Segment Start: Provided data
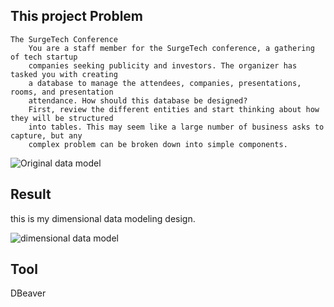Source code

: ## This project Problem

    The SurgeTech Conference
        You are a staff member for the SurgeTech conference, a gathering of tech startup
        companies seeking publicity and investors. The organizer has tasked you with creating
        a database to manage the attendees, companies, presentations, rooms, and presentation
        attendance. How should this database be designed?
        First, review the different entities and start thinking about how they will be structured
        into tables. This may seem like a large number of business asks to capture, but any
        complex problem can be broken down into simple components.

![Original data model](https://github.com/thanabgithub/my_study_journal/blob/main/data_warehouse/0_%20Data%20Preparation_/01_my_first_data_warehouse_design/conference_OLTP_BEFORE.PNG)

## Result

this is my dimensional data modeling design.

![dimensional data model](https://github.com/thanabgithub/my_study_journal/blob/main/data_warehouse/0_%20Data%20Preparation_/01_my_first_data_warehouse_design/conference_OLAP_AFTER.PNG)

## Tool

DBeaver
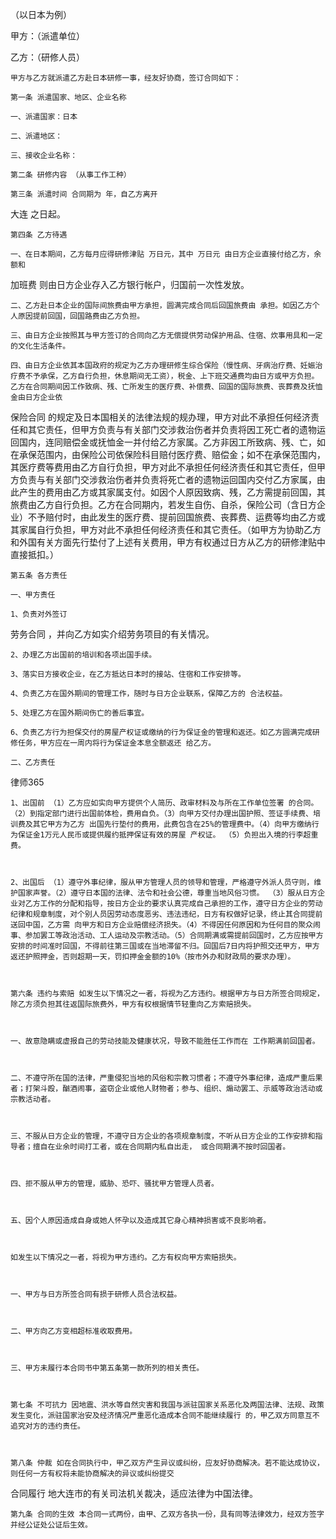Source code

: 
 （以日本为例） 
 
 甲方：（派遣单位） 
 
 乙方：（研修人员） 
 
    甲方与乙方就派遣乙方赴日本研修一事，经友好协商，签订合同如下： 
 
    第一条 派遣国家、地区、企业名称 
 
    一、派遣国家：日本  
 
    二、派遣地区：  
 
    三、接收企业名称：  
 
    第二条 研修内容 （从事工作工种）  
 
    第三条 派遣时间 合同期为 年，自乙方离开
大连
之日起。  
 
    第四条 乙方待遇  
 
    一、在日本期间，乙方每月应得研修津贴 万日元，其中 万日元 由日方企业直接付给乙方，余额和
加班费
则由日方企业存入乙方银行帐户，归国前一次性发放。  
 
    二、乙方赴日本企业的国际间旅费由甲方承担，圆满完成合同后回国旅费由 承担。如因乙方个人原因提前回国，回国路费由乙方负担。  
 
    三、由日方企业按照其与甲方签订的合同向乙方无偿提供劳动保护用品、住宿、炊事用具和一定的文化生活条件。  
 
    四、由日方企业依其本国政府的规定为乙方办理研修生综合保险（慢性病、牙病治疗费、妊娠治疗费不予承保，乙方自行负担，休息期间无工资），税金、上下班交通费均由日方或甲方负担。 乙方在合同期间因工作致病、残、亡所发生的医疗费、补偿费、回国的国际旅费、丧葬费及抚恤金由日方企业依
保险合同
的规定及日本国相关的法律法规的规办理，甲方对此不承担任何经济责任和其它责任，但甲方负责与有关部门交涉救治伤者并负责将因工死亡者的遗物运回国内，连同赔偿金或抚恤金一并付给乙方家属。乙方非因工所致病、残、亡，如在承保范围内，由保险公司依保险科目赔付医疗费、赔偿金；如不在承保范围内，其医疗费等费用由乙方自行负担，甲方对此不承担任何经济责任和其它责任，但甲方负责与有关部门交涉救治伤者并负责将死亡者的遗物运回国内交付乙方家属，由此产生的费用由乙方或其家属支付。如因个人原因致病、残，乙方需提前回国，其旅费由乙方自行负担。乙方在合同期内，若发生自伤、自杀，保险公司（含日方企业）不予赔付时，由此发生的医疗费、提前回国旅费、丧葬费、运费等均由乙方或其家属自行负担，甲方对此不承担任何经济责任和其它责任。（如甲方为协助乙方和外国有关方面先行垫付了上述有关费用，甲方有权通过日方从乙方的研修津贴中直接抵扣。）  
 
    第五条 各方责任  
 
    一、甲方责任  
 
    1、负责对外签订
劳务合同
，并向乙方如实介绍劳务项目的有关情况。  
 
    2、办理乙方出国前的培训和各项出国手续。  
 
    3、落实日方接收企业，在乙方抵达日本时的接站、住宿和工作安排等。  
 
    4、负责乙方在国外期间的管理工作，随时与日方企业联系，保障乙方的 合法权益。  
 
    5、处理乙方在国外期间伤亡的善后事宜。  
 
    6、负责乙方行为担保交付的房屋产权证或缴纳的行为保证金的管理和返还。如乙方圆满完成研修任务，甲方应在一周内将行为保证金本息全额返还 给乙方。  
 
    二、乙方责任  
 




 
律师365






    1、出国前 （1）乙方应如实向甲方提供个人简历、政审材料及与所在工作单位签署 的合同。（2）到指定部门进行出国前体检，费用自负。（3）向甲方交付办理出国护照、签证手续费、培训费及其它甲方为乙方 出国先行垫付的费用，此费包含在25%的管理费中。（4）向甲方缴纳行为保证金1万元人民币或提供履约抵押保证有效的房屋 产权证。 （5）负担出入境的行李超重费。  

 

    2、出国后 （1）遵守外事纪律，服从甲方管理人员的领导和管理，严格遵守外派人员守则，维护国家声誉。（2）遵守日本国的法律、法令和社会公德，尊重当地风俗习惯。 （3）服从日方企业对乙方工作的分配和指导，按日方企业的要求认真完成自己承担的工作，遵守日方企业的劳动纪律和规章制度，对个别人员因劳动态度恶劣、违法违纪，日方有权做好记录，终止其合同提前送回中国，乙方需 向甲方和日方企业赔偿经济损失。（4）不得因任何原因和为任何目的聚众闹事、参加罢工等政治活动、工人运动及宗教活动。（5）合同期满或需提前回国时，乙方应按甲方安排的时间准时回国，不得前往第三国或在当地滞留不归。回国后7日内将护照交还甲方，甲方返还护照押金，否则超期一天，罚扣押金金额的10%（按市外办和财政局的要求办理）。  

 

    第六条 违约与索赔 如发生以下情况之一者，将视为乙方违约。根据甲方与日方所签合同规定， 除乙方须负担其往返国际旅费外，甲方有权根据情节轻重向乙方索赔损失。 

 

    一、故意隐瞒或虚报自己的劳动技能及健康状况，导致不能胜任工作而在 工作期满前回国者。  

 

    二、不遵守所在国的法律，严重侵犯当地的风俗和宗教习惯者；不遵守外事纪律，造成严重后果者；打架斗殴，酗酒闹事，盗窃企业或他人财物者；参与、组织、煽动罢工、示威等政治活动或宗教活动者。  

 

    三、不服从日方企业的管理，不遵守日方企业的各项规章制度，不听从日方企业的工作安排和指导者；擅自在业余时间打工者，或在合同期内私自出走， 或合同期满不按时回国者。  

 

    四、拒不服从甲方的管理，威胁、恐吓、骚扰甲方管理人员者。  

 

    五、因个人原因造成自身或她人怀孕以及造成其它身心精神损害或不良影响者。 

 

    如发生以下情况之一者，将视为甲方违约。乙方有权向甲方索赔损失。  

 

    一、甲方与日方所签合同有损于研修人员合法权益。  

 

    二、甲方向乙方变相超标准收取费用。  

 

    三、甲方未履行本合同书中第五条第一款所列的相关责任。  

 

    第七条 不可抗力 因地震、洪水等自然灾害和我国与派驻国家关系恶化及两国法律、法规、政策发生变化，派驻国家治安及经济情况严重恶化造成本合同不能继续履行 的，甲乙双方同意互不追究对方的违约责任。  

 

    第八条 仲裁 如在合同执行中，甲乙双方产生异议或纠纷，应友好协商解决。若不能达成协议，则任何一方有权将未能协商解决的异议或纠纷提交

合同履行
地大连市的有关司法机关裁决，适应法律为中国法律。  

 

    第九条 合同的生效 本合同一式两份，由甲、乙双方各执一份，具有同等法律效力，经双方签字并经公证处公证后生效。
Segment End: Provided data
## Goal of the exercise
The whole listing above is to be printed again exactly; pictures stay out of it.

## Answer space
Source code

: ## This project Problem

    The SurgeTech Conference
        You are a staff member for the SurgeTech conference, a gathering of tech startup
        companies seeking publicity and investors. The organizer has tasked you with creating
        a database to manage the attendees, companies, presentations, rooms, and presentation
        attendance. How should this database be designed?
        First, review the different entities and start thinking about how they will be structured
        into tables. This may seem like a large number of business asks to capture, but any
        complex problem can be broken down into simple components.

![Original data model](https://github.com/thanabgithub/my_study_journal/blob/main/data_warehouse/0_%20Data%20Preparation_/01_my_first_data_warehouse_design/conference_OLTP_BEFORE.PNG)

## Result

this is my dimensional data modeling design.

![dimensional data model](https://github.com/thanabgithub/my_study_journal/blob/main/data_warehouse/0_%20Data%20Preparation_/01_my_first_data_warehouse_design/conference_OLAP_AFTER.PNG)

## Tool

DBeaver
Source code

: 
 （以日本为例） 
 
 甲方：（派遣单位） 
 
 乙方：（研修人员） 
 
    甲方与乙方就派遣乙方赴日本研修一事，经友好协商，签订合同如下： 
 
    第一条 派遣国家、地区、企业名称 
 
    一、派遣国家：日本  
 
    二、派遣地区：  
 
    三、接收企业名称：  
 
    第二条 研修内容 （从事工作工种）  
 
    第三条 派遣时间 合同期为 年，自乙方离开
大连
之日起。  
 
    第四条 乙方待遇  
 
    一、在日本期间，乙方每月应得研修津贴 万日元，其中 万日元 由日方企业直接付给乙方，余额和
加班费
则由日方企业存入乙方银行帐户，归国前一次性发放。  
 
    二、乙方赴日本企业的国际间旅费由甲方承担，圆满完成合同后回国旅费由 承担。如因乙方个人原因提前回国，回国路费由乙方负担。  
 
    三、由日方企业按照其与甲方签订的合同向乙方无偿提供劳动保护用品、住宿、炊事用具和一定的文化生活条件。  
 
    四、由日方企业依其本国政府的规定为乙方办理研修生综合保险（慢性病、牙病治疗费、妊娠治疗费不予承保，乙方自行负担，休息期间无工资），税金、上下班交通费均由日方或甲方负担。 乙方在合同期间因工作致病、残、亡所发生的医疗费、补偿费、回国的国际旅费、丧葬费及抚恤金由日方企业依
保险合同
的规定及日本国相关的法律法规的规办理，甲方对此不承担任何经济责任和其它责任，但甲方负责与有关部门交涉救治伤者并负责将因工死亡者的遗物运回国内，连同赔偿金或抚恤金一并付给乙方家属。乙方非因工所致病、残、亡，如在承保范围内，由保险公司依保险科目赔付医疗费、赔偿金；如不在承保范围内，其医疗费等费用由乙方自行负担，甲方对此不承担任何经济责任和其它责任，但甲方负责与有关部门交涉救治伤者并负责将死亡者的遗物运回国内交付乙方家属，由此产生的费用由乙方或其家属支付。如因个人原因致病、残，乙方需提前回国，其旅费由乙方自行负担。乙方在合同期内，若发生自伤、自杀，保险公司（含日方企业）不予赔付时，由此发生的医疗费、提前回国旅费、丧葬费、运费等均由乙方或其家属自行负担，甲方对此不承担任何经济责任和其它责任。（如甲方为协助乙方和外国有关方面先行垫付了上述有关费用，甲方有权通过日方从乙方的研修津贴中直接抵扣。）  
 
    第五条 各方责任  
 
    一、甲方责任  
 
    1、负责对外签订
劳务合同
，并向乙方如实介绍劳务项目的有关情况。  
 
    2、办理乙方出国前的培训和各项出国手续。  
 
    3、落实日方接收企业，在乙方抵达日本时的接站、住宿和工作安排等。  
 
    4、负责乙方在国外期间的管理工作，随时与日方企业联系，保障乙方的 合法权益。  
 
    5、处理乙方在国外期间伤亡的善后事宜。  
 
    6、负责乙方行为担保交付的房屋产权证或缴纳的行为保证金的管理和返还。如乙方圆满完成研修任务，甲方应在一周内将行为保证金本息全额返还 给乙方。  
 
    二、乙方责任  
 




 
律师365






    1、出国前 （1）乙方应如实向甲方提供个人简历、政审材料及与所在工作单位签署 的合同。（2）到指定部门进行出国前体检，费用自负。（3）向甲方交付办理出国护照、签证手续费、培训费及其它甲方为乙方 出国先行垫付的费用，此费包含在25%的管理费中。（4）向甲方缴纳行为保证金1万元人民币或提供履约抵押保证有效的房屋 产权证。 （5）负担出入境的行李超重费。  

 

    2、出国后 （1）遵守外事纪律，服从甲方管理人员的领导和管理，严格遵守外派人员守则，维护国家声誉。（2）遵守日本国的法律、法令和社会公德，尊重当地风俗习惯。 （3）服从日方企业对乙方工作的分配和指导，按日方企业的要求认真完成自己承担的工作，遵守日方企业的劳动纪律和规章制度，对个别人员因劳动态度恶劣、违法违纪，日方有权做好记录，终止其合同提前送回中国，乙方需 向甲方和日方企业赔偿经济损失。（4）不得因任何原因和为任何目的聚众闹事、参加罢工等政治活动、工人运动及宗教活动。（5）合同期满或需提前回国时，乙方应按甲方安排的时间准时回国，不得前往第三国或在当地滞留不归。回国后7日内将护照交还甲方，甲方返还护照押金，否则超期一天，罚扣押金金额的10%（按市外办和财政局的要求办理）。  

 

    第六条 违约与索赔 如发生以下情况之一者，将视为乙方违约。根据甲方与日方所签合同规定， 除乙方须负担其往返国际旅费外，甲方有权根据情节轻重向乙方索赔损失。 

 

    一、故意隐瞒或虚报自己的劳动技能及健康状况，导致不能胜任工作而在 工作期满前回国者。  

 

    二、不遵守所在国的法律，严重侵犯当地的风俗和宗教习惯者；不遵守外事纪律，造成严重后果者；打架斗殴，酗酒闹事，盗窃企业或他人财物者；参与、组织、煽动罢工、示威等政治活动或宗教活动者。  

 

    三、不服从日方企业的管理，不遵守日方企业的各项规章制度，不听从日方企业的工作安排和指导者；擅自在业余时间打工者，或在合同期内私自出走， 或合同期满不按时回国者。  

 

    四、拒不服从甲方的管理，威胁、恐吓、骚扰甲方管理人员者。  

 

    五、因个人原因造成自身或她人怀孕以及造成其它身心精神损害或不良影响者。 

 

    如发生以下情况之一者，将视为甲方违约。乙方有权向甲方索赔损失。  

 

    一、甲方与日方所签合同有损于研修人员合法权益。  

 

    二、甲方向乙方变相超标准收取费用。  

 

    三、甲方未履行本合同书中第五条第一款所列的相关责任。  

 

    第七条 不可抗力 因地震、洪水等自然灾害和我国与派驻国家关系恶化及两国法律、法规、政策发生变化，派驻国家治安及经济情况严重恶化造成本合同不能继续履行 的，甲乙双方同意互不追究对方的违约责任。  

 

    第八条 仲裁 如在合同执行中，甲乙双方产生异议或纠纷，应友好协商解决。若不能达成协议，则任何一方有权将未能协商解决的异议或纠纷提交

合同履行
地大连市的有关司法机关裁决，适应法律为中国法律。  

 

    第九条 合同的生效 本合同一式两份，由甲、乙双方各执一份，具有同等法律效力，经双方签字并经公证处公证后生效。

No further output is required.